* Directions *
Using the records that follow, copy every line containing the word "equipment".

* Dataset records *
- - -

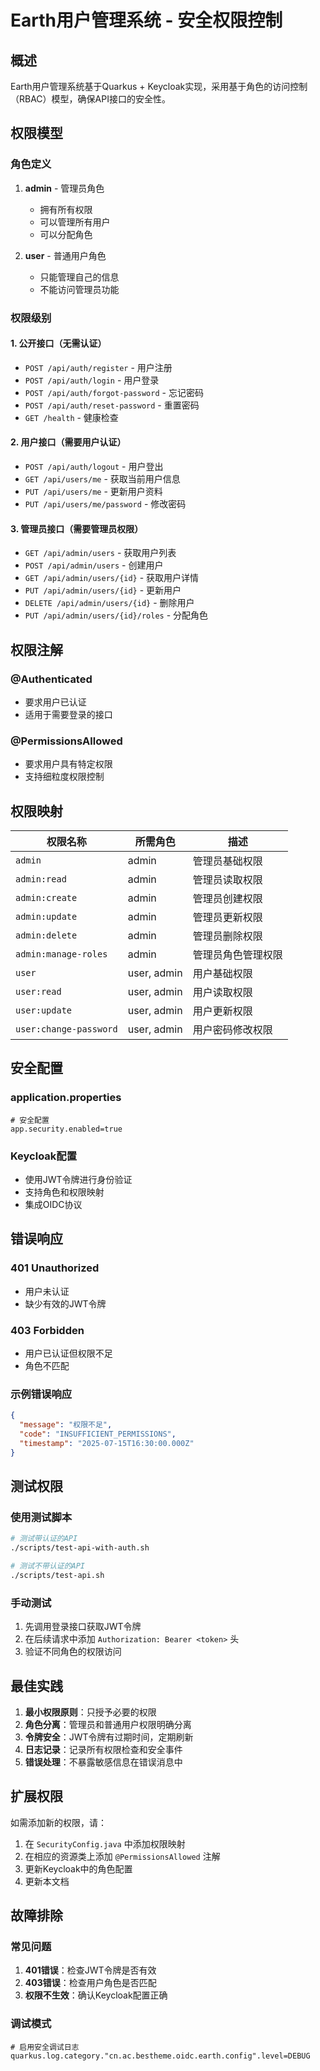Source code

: # Earth用户管理系统 - 安全权限控制

## 概述

Earth用户管理系统基于Quarkus + Keycloak实现，采用基于角色的访问控制（RBAC）模型，确保API接口的安全性。

## 权限模型

### 角色定义

1. **admin** - 管理员角色
   - 拥有所有权限
   - 可以管理所有用户
   - 可以分配角色

2. **user** - 普通用户角色
   - 只能管理自己的信息
   - 不能访问管理员功能

### 权限级别

#### 1. 公开接口（无需认证）
- `POST /api/auth/register` - 用户注册
- `POST /api/auth/login` - 用户登录
- `POST /api/auth/forgot-password` - 忘记密码
- `POST /api/auth/reset-password` - 重置密码
- `GET /health` - 健康检查

#### 2. 用户接口（需要用户认证）
- `POST /api/auth/logout` - 用户登出
- `GET /api/users/me` - 获取当前用户信息
- `PUT /api/users/me` - 更新用户资料
- `PUT /api/users/me/password` - 修改密码

#### 3. 管理员接口（需要管理员权限）
- `GET /api/admin/users` - 获取用户列表
- `POST /api/admin/users` - 创建用户
- `GET /api/admin/users/{id}` - 获取用户详情
- `PUT /api/admin/users/{id}` - 更新用户
- `DELETE /api/admin/users/{id}` - 删除用户
- `PUT /api/admin/users/{id}/roles` - 分配角色

## 权限注解

### @Authenticated
- 要求用户已认证
- 适用于需要登录的接口

### @PermissionsAllowed
- 要求用户具有特定权限
- 支持细粒度权限控制

## 权限映射

| 权限名称 | 所需角色 | 描述 |
|---------|---------|------|
| `admin` | admin | 管理员基础权限 |
| `admin:read` | admin | 管理员读取权限 |
| `admin:create` | admin | 管理员创建权限 |
| `admin:update` | admin | 管理员更新权限 |
| `admin:delete` | admin | 管理员删除权限 |
| `admin:manage-roles` | admin | 管理员角色管理权限 |
| `user` | user, admin | 用户基础权限 |
| `user:read` | user, admin | 用户读取权限 |
| `user:update` | user, admin | 用户更新权限 |
| `user:change-password` | user, admin | 用户密码修改权限 |

## 安全配置

### application.properties
```properties
# 安全配置
app.security.enabled=true
```

### Keycloak配置
- 使用JWT令牌进行身份验证
- 支持角色和权限映射
- 集成OIDC协议

## 错误响应

### 401 Unauthorized
- 用户未认证
- 缺少有效的JWT令牌

### 403 Forbidden
- 用户已认证但权限不足
- 角色不匹配

### 示例错误响应
```json
{
  "message": "权限不足",
  "code": "INSUFFICIENT_PERMISSIONS",
  "timestamp": "2025-07-15T16:30:00.000Z"
}
```

## 测试权限

### 使用测试脚本
```bash
# 测试带认证的API
./scripts/test-api-with-auth.sh

# 测试不带认证的API
./scripts/test-api.sh
```

### 手动测试
1. 先调用登录接口获取JWT令牌
2. 在后续请求中添加 `Authorization: Bearer <token>` 头
3. 验证不同角色的权限访问

## 最佳实践

1. **最小权限原则**：只授予必要的权限
2. **角色分离**：管理员和普通用户权限明确分离
3. **令牌安全**：JWT令牌有过期时间，定期刷新
4. **日志记录**：记录所有权限检查和安全事件
5. **错误处理**：不暴露敏感信息在错误消息中

## 扩展权限

如需添加新的权限，请：

1. 在 `SecurityConfig.java` 中添加权限映射
2. 在相应的资源类上添加 `@PermissionsAllowed` 注解
3. 更新Keycloak中的角色配置
4. 更新本文档

## 故障排除

### 常见问题

1. **401错误**：检查JWT令牌是否有效
2. **403错误**：检查用户角色是否匹配
3. **权限不生效**：确认Keycloak配置正确

### 调试模式
```properties
# 启用安全调试日志
quarkus.log.category."cn.ac.bestheme.oidc.earth.config".level=DEBUG
``` 
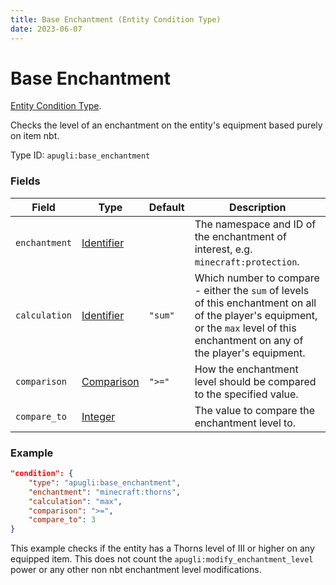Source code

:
 ```yaml
---
title: Base Enchantment (Entity Condition Type)
date: 2023-06-07
---
```


# Base Enchantment

[Entity Condition Type](../entity_condition_types.md).

Checks the level of an enchantment on the entity's equipment based purely on item nbt.

Type ID: `apugli:base_enchantment`

### Fields

Field  | Type | Default | Description
-------|------|---------|-------------
`enchantment` | [Identifier](https://origins.readthedocs.io/en/latest/types/data_types/identifier/) | | The namespace and ID of the enchantment of interest,  e.g. `minecraft:protection`.
`calculation` | [Identifier](https://origins.readthedocs.io/en/latest/types/data_types/identifier/) | `"sum"` | Which number to compare - either the `sum` of levels of this enchantment on all of the player's equipment, or the `max` level of this enchantment on any of the player's equipment.
`comparison` | [Comparison](https://origins.readthedocs.io/en/latest/types/data_types/comparison/) | `">="` | How the enchantment level should be compared to the specified value.
`compare_to` | [Integer](https://origins.readthedocs.io/en/latest/types/data_types/integer/) | | The value to compare the enchantment level to.

### Example
```json
"condition": {
    "type": "apugli:base_enchantment",
    "enchantment": "minecraft:thorns",
    "calculation": "max",
    "comparison": ">=",
    "compare_to": 3
}
```
This example checks if the entity has a Thorns level of III or higher on any equipped item. This does not count the `apugli:modify_enchantment_level` power or any other non nbt enchantment level modifications.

- - -

* Exercise result *
Checks the level of an enchantment on the entity's equipment based purely on item nbt.
`calculation` | [Identifier](https://origins.readthedocs.io/en/latest/types/data_types/identifier/) | `"sum"` | Which number to compare - either the `sum` of levels of this enchantment on all of the player's equipment, or the `max` level of this enchantment on any of the player's equipment.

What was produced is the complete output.